**What the task requires:** From the data underneath, reproduce exactly the stretch that begins at the line with "Suppose that the" and ends after the line with "both in the".

===== Excerpted data =====

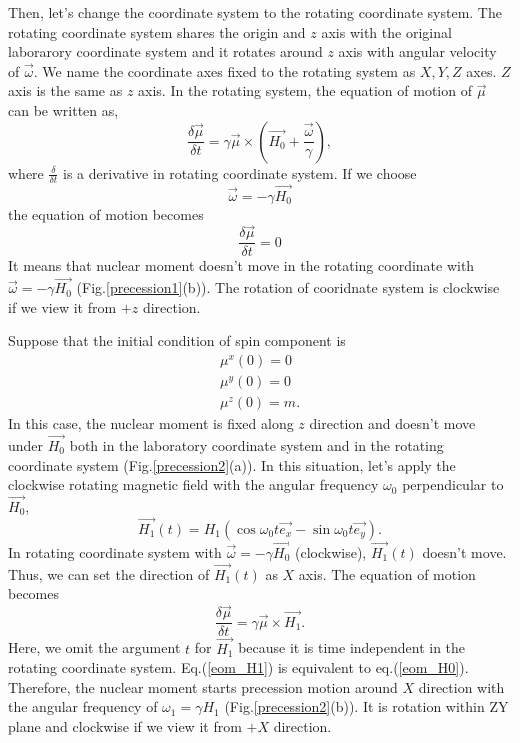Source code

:Then, let's change the coordinate system to the rotating coordinate system.
The rotating coordinate system shares the origin and $z$ axis with the original laborarory coordinate system and it rotates
around $z$ axis with angular velocity of $\vec{\omega}$.
We name the coordinate axes fixed to the rotating system as $X, Y, Z$ axes.
$Z$ axis is the same as $z$ axis.
In the rotating system, the equation of motion of $\vec{\mu}$ can be written as,
\begin{equation}
\frac{\delta\vec{\mu}}{\delta t} = \gamma\vec{\mu}\times\left(\overrightarrow{H_0} + \frac{\vec{\omega}}{\gamma}\right),
\end{equation}
where $\frac{\delta}{\delta t}$ is a derivative in rotating coordinate system.
If we choose
\begin{equation}
\vec{\omega} = -\gamma\overrightarrow{H_0}
\end{equation}
the equation of motion becomes
\begin{equation}
\frac{\delta\vec{\mu}}{\delta t} = 0
\end{equation}
It means that nuclear moment doesn't move in the rotating coordinate with $\vec{\omega} = -\gamma\overrightarrow{H_0}$ (Fig.\ref{precession1}(b)).
The rotation of cooridnate system is clockwise if we view it from $+z$ direction.

Suppose that the initial condition of spin component is
\begin{align}
\mu^x(0) = 0\\
\mu^y(0) = 0\\
\mu^z(0) = m.
\end{align}
In this case, the nuclear moment is fixed along $z$ direction and doesn't move under $\overrightarrow{H_0}$
both in the laboratory coordinate system and in the rotating coordinate system (Fig.\ref{precession2}(a)).
In this situation, let's apply the clockwise rotating magnetic field with the angular frequency $\omega_0$ perpendicular to $\overrightarrow{H_0}$,
\begin{equation}
\overrightarrow{H_1}(t) = H_1(\cos\omega_0t\vec{e_x} - \sin\omega_0t\vec{e_y}).
\end{equation}
In rotating coordinate system with $\vec{\omega} = -\gamma\overrightarrow{H_0}$ (clockwise), $\overrightarrow{H_1}(t)$ doesn't move.
Thus, we can set the direction of $\overrightarrow{H_1}(t)$ as $X$ axis.
The equation of motion becomes
\begin{equation}
\frac{\delta\vec{\mu}}{\delta t} = \gamma\vec{\mu}\times\overrightarrow{H_1}.
\label{eom_H1}
\end{equation}
Here, we omit the argument $t$ for $\overrightarrow{H_1}$ because it is time independent in the rotating coordinate system.
Eq.(\ref{eom_H1}) is equivalent to eq.(\ref{eom_H0}).
Therefore, the nuclear moment starts precession motion around $X$ direction with the angular frequency of $\omega_1 = \gamma H_1$ (Fig.\ref{precession2}(b)).
It is rotation within ZY plane and clockwise if we view it from $+X$ direction.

=====

**Response:**
Suppose that the initial condition of spin component is
\begin{align}
\mu^x(0) = 0\\
\mu^y(0) = 0\\
\mu^z(0) = m.
\end{align}
In this case, the nuclear moment is fixed along $z$ direction and doesn't move under $\overrightarrow{H_0}$
both in the laboratory coordinate system and in the rotating coordinate system (Fig.\ref{precession2}(a)).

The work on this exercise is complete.